-- Data extract follows --

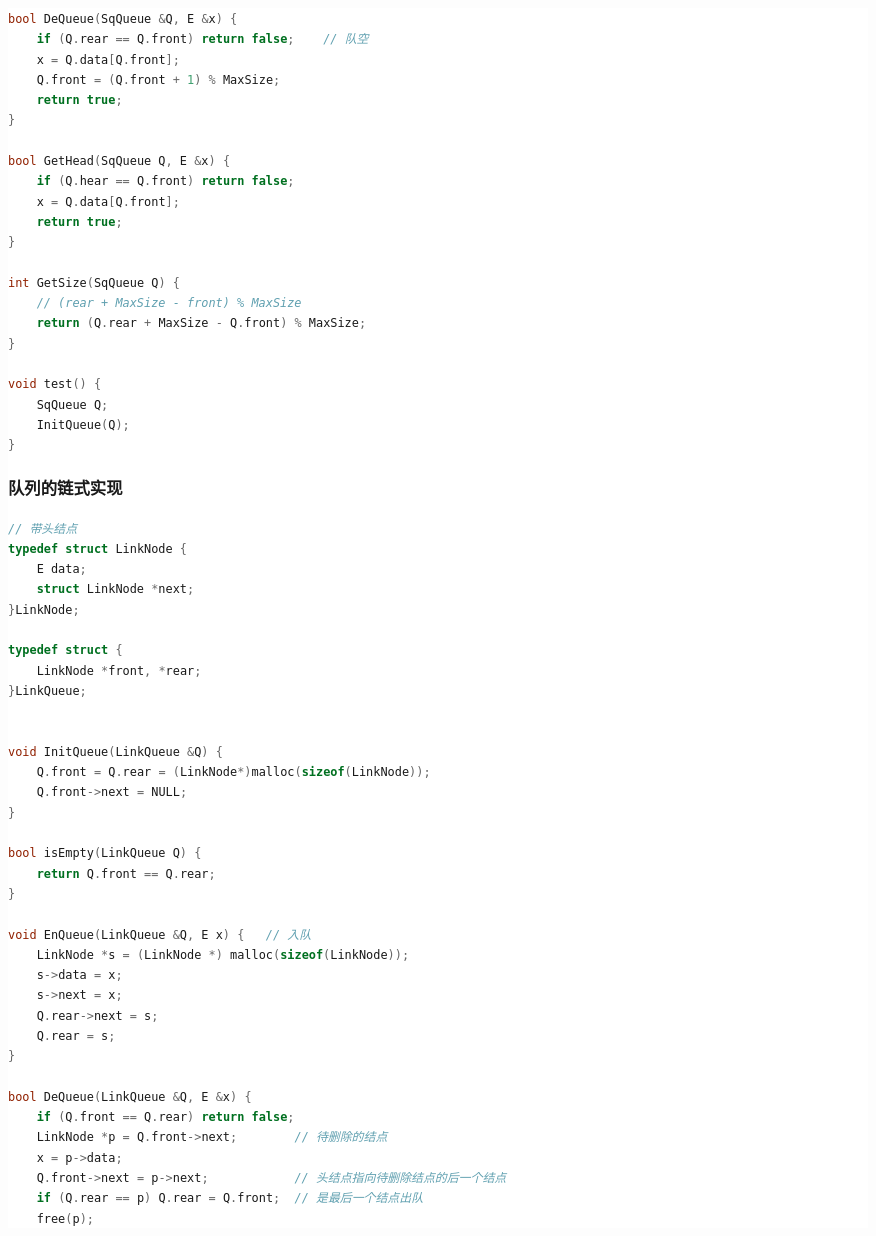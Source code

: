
 ```c++
bool DeQueue(SqQueue &Q, E &x) {
    if (Q.rear == Q.front) return false;	// 队空
    x = Q.data[Q.front];
    Q.front = (Q.front + 1) % MaxSize;
    return true;
}

bool GetHead(SqQueue Q, E &x) {
    if (Q.hear == Q.front) return false;
    x = Q.data[Q.front];
    return true;
}

int GetSize(SqQueue Q) {
    // (rear + MaxSize - front) % MaxSize
    return (Q.rear + MaxSize - Q.front) % MaxSize;
}

void test() {
    SqQueue Q;
    InitQueue(Q);
}
```



### 队列的链式实现

```c++
// 带头结点
typedef struct LinkNode {
    E data;
    struct LinkNode *next;
}LinkNode;

typedef struct {
    LinkNode *front, *rear;
}LinkQueue;


void InitQueue(LinkQueue &Q) {
    Q.front = Q.rear = (LinkNode*)malloc(sizeof(LinkNode));
    Q.front->next = NULL;
}

bool isEmpty(LinkQueue Q) {
   	return Q.front == Q.rear;
}

void EnQueue(LinkQueue &Q, E x) {	// 入队
    LinkNode *s = (LinkNode *) malloc(sizeof(LinkNode));
    s->data = x;
    s->next = x;
    Q.rear->next = s;
    Q.rear = s;
}

bool DeQueue(LinkQueue &Q, E &x) {
    if (Q.front == Q.rear) return false;
    LinkNode *p = Q.front->next;		// 待删除的结点
    x = p->data;
    Q.front->next = p->next;			// 头结点指向待删除结点的后一个结点
    if (Q.rear == p) Q.rear = Q.front;	// 是最后一个结点出队
    free(p);
```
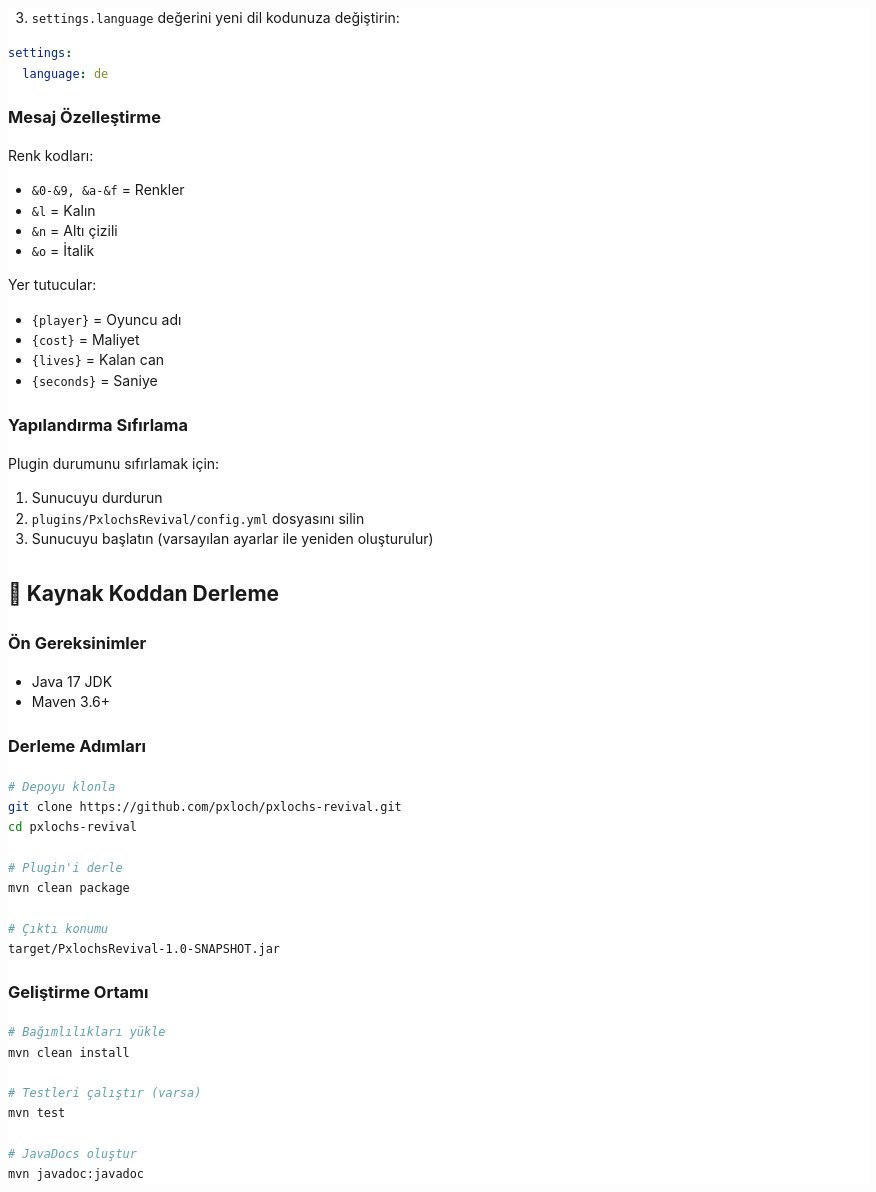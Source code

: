 3. `settings.language` değerini yeni dil kodunuza değiştirin:
```yaml
settings:
  language: de
```

### Mesaj Özelleştirme

Renk kodları:
- `&0-&9, &a-&f` = Renkler
- `&l` = Kalın
- `&n` = Altı çizili
- `&o` = İtalik

Yer tutucular:
- `{player}` = Oyuncu adı
- `{cost}` = Maliyet
- `{lives}` = Kalan can
- `{seconds}` = Saniye

### Yapılandırma Sıfırlama
Plugin durumunu sıfırlamak için:
1. Sunucuyu durdurun
2. `plugins/PxlochsRevival/config.yml` dosyasını silin
3. Sunucuyu başlatın (varsayılan ayarlar ile yeniden oluşturulur)

## 🔧 Kaynak Koddan Derleme

### Ön Gereksinimler
- Java 17 JDK
- Maven 3.6+

### Derleme Adımları
```bash
# Depoyu klonla
git clone https://github.com/pxloch/pxlochs-revival.git
cd pxlochs-revival

# Plugin'i derle
mvn clean package

# Çıktı konumu
target/PxlochsRevival-1.0-SNAPSHOT.jar
```

### Geliştirme Ortamı
```bash
# Bağımlılıkları yükle
mvn clean install

# Testleri çalıştır (varsa)
mvn test

# JavaDocs oluştur
mvn javadoc:javadoc
```

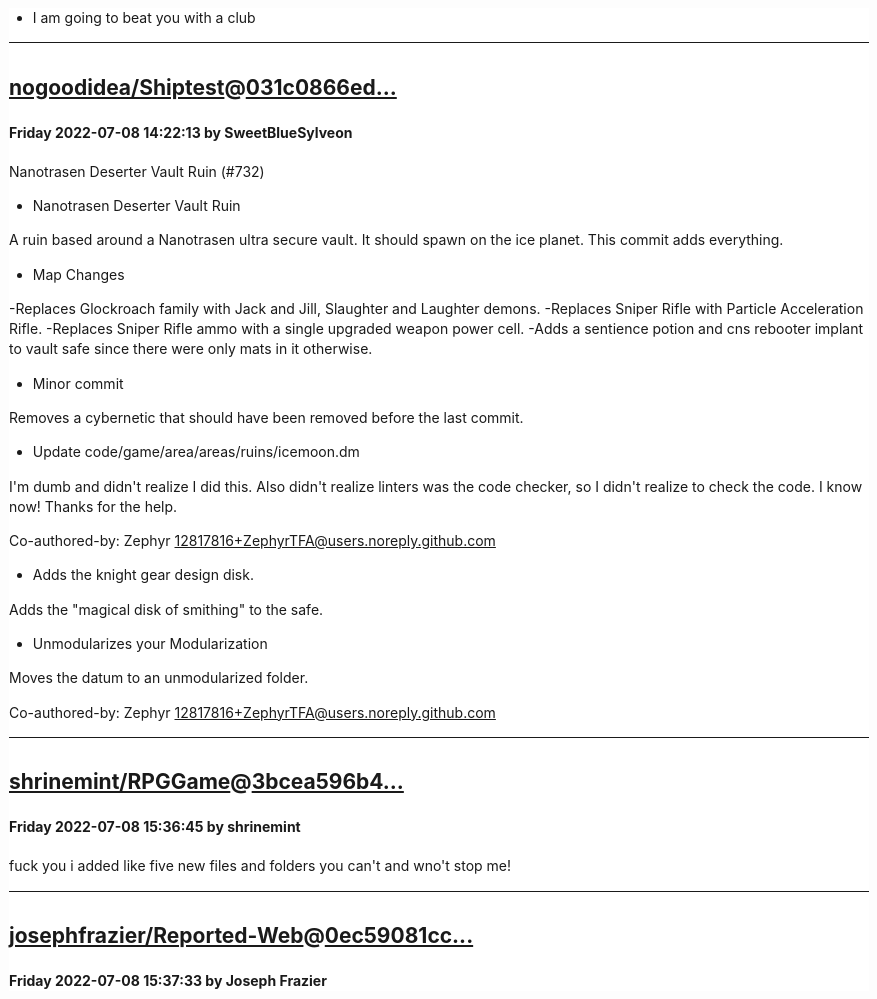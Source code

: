 * I am going to beat you with a club

---
## [nogoodidea/Shiptest](https://github.com/nogoodidea/Shiptest)@[031c0866ed...](https://github.com/nogoodidea/Shiptest/commit/031c0866ed35af71a3ac4782fe4d6aa9e6464f53)
#### Friday 2022-07-08 14:22:13 by SweetBlueSylveon

Nanotrasen Deserter Vault Ruin (#732)

* Nanotrasen Deserter Vault Ruin

A ruin based around a Nanotrasen ultra secure vault. It should spawn on the ice planet. This commit adds everything.

* Map Changes

-Replaces Glockroach family with Jack and Jill, Slaughter and Laughter demons.
-Replaces Sniper Rifle with Particle Acceleration Rifle.
-Replaces Sniper Rifle ammo with a single upgraded weapon power cell.
-Adds a sentience potion and cns rebooter implant to vault safe since there were only mats in it otherwise.

* Minor commit

Removes a cybernetic that should have been removed before the last commit.

* Update code/game/area/areas/ruins/icemoon.dm

I'm dumb and didn't realize I did this. Also didn't realize linters was the code checker, so I didn't realize to check the code. I know now! Thanks for the help.

Co-authored-by: Zephyr <12817816+ZephyrTFA@users.noreply.github.com>

* Adds the knight gear design disk.

Adds the "magical disk of smithing" to the safe.

* Unmodularizes your Modularization

Moves the datum to an unmodularized folder.

Co-authored-by: Zephyr <12817816+ZephyrTFA@users.noreply.github.com>

---
## [shrinemint/RPGGame](https://github.com/shrinemint/RPGGame)@[3bcea596b4...](https://github.com/shrinemint/RPGGame/commit/3bcea596b456e9a8d34313cb0fb919ead3d1a2a4)
#### Friday 2022-07-08 15:36:45 by shrinemint

fuck you i added like five new files and folders you can't and wno't stop me!

---
## [josephfrazier/Reported-Web](https://github.com/josephfrazier/Reported-Web)@[0ec59081cc...](https://github.com/josephfrazier/Reported-Web/commit/0ec59081cc2c28999b878521bb2d943f390b5a75)
#### Friday 2022-07-08 15:37:33 by Joseph Frazier
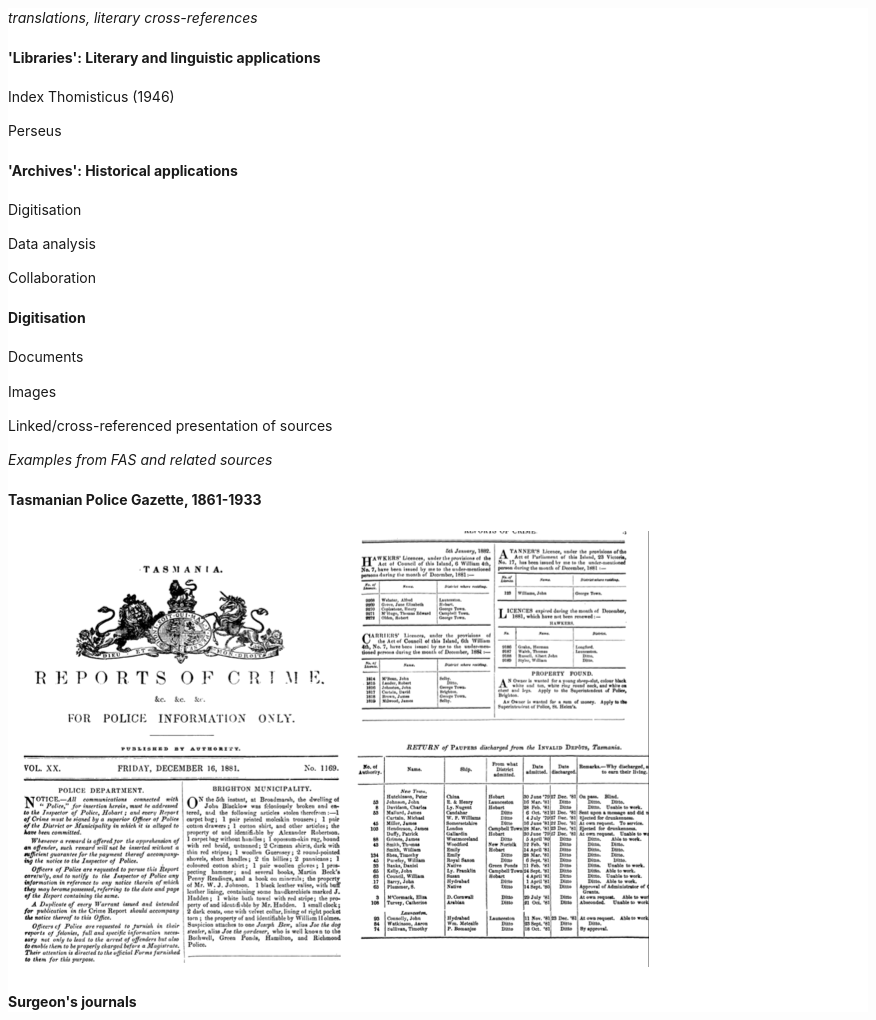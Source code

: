 _translations, literary cross-references_

#### 'Libraries': Literary and linguistic applications

Index Thomisticus (1946)

Perseus

#### 'Archives': Historical applications

Digitisation

Data analysis

Collaboration

#### Digitisation

Documents

Images

Linked/cross-referenced presentation of sources

_Examples from FAS and related sources_

#### Tasmanian Police Gazette, 1861-1933

![Police gazette](images/police.png)

#### Surgeon's journals
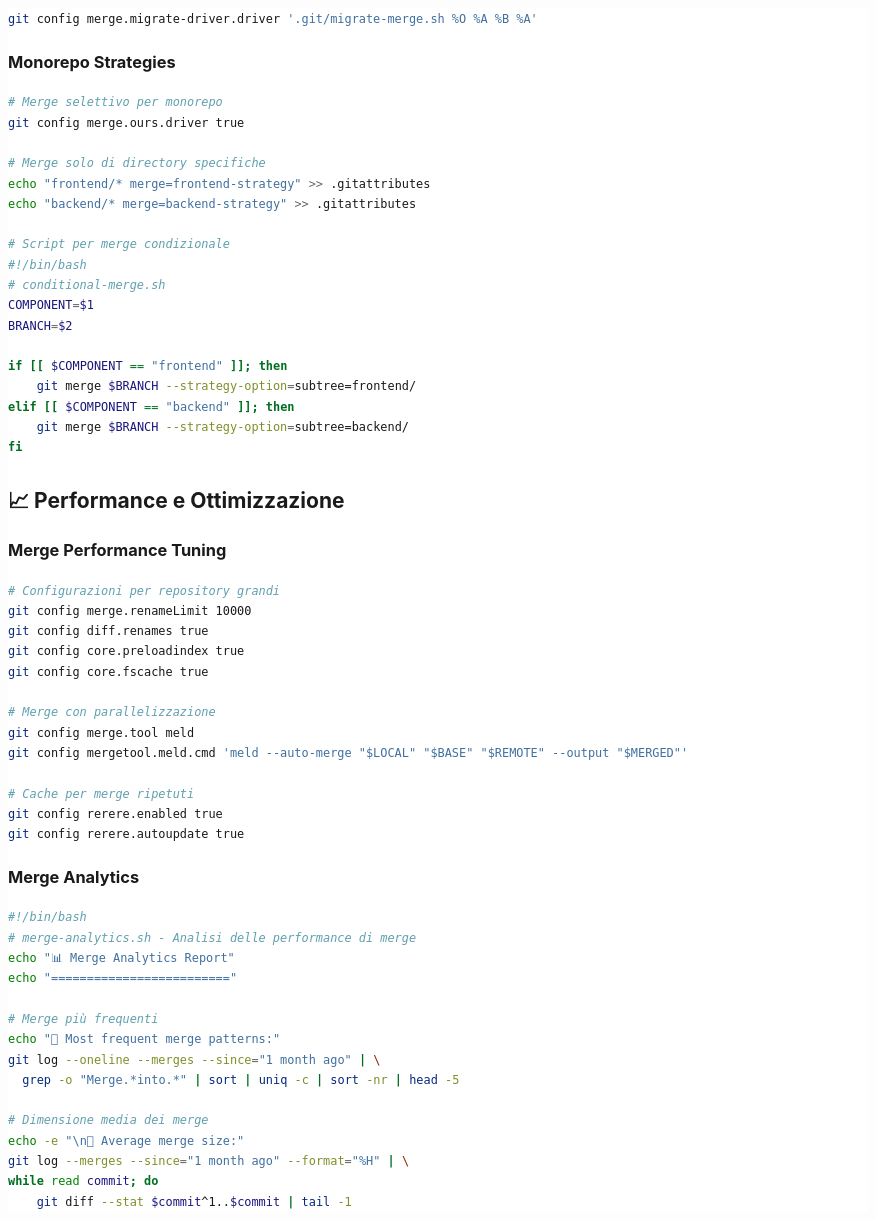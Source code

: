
 ```bash
git config merge.migrate-driver.driver '.git/migrate-merge.sh %O %A %B %A'
```

### Monorepo Strategies

```bash
# Merge selettivo per monorepo
git config merge.ours.driver true

# Merge solo di directory specifiche
echo "frontend/* merge=frontend-strategy" >> .gitattributes
echo "backend/* merge=backend-strategy" >> .gitattributes

# Script per merge condizionale
#!/bin/bash
# conditional-merge.sh
COMPONENT=$1
BRANCH=$2

if [[ $COMPONENT == "frontend" ]]; then
    git merge $BRANCH --strategy-option=subtree=frontend/
elif [[ $COMPONENT == "backend" ]]; then
    git merge $BRANCH --strategy-option=subtree=backend/
fi
```

## 📈 Performance e Ottimizzazione

### Merge Performance Tuning

```bash
# Configurazioni per repository grandi
git config merge.renameLimit 10000
git config diff.renames true
git config core.preloadindex true
git config core.fscache true

# Merge con parallelizzazione
git config merge.tool meld
git config mergetool.meld.cmd 'meld --auto-merge "$LOCAL" "$BASE" "$REMOTE" --output "$MERGED"'

# Cache per merge ripetuti
git config rerere.enabled true
git config rerere.autoupdate true
```

### Merge Analytics

```bash
#!/bin/bash
# merge-analytics.sh - Analisi delle performance di merge
echo "📊 Merge Analytics Report"
echo "========================="

# Merge più frequenti
echo "🔄 Most frequent merge patterns:"
git log --oneline --merges --since="1 month ago" | \
  grep -o "Merge.*into.*" | sort | uniq -c | sort -nr | head -5

# Dimensione media dei merge
echo -e "\n📏 Average merge size:"
git log --merges --since="1 month ago" --format="%H" | \
while read commit; do
    git diff --stat $commit^1..$commit | tail -1
```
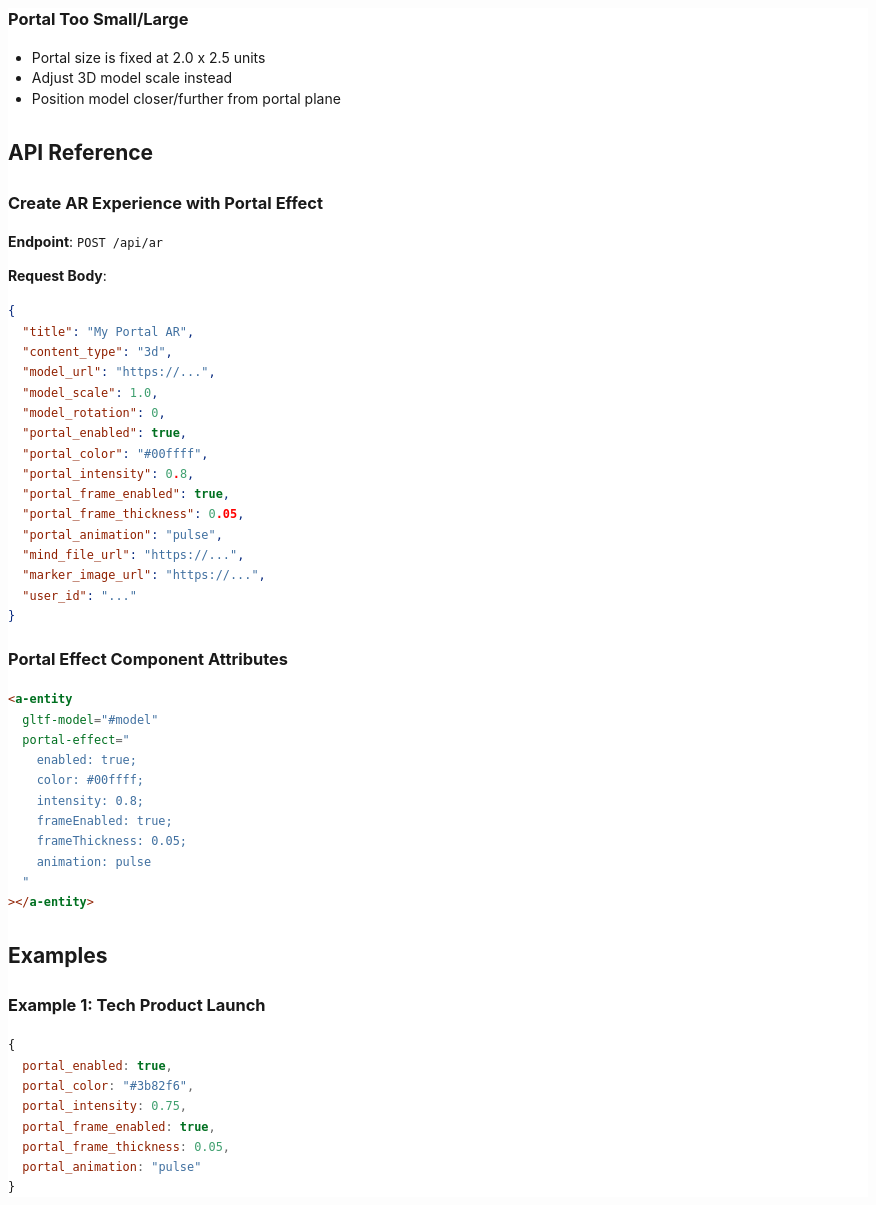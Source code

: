 ### Portal Too Small/Large
- Portal size is fixed at 2.0 x 2.5 units
- Adjust 3D model scale instead
- Position model closer/further from portal plane

## API Reference

### Create AR Experience with Portal Effect

**Endpoint**: `POST /api/ar`

**Request Body**:
```json
{
  "title": "My Portal AR",
  "content_type": "3d",
  "model_url": "https://...",
  "model_scale": 1.0,
  "model_rotation": 0,
  "portal_enabled": true,
  "portal_color": "#00ffff",
  "portal_intensity": 0.8,
  "portal_frame_enabled": true,
  "portal_frame_thickness": 0.05,
  "portal_animation": "pulse",
  "mind_file_url": "https://...",
  "marker_image_url": "https://...",
  "user_id": "..."
}
```

### Portal Effect Component Attributes

```html
<a-entity 
  gltf-model="#model"
  portal-effect="
    enabled: true;
    color: #00ffff;
    intensity: 0.8;
    frameEnabled: true;
    frameThickness: 0.05;
    animation: pulse
  "
></a-entity>
```

## Examples

### Example 1: Tech Product Launch
```javascript
{
  portal_enabled: true,
  portal_color: "#3b82f6",
  portal_intensity: 0.75,
  portal_frame_enabled: true,
  portal_frame_thickness: 0.05,
  portal_animation: "pulse"
}
```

-- Data extract concluded --

> _Directions_:
Copy, from the lines above, each one that holds "backend".

> _Response box_:
echo "backend/* merge=backend-strategy" >> .gitattributes
elif [[ $COMPONENT == "backend" ]]; then
    git merge $BRANCH --strategy-option=subtree=backend/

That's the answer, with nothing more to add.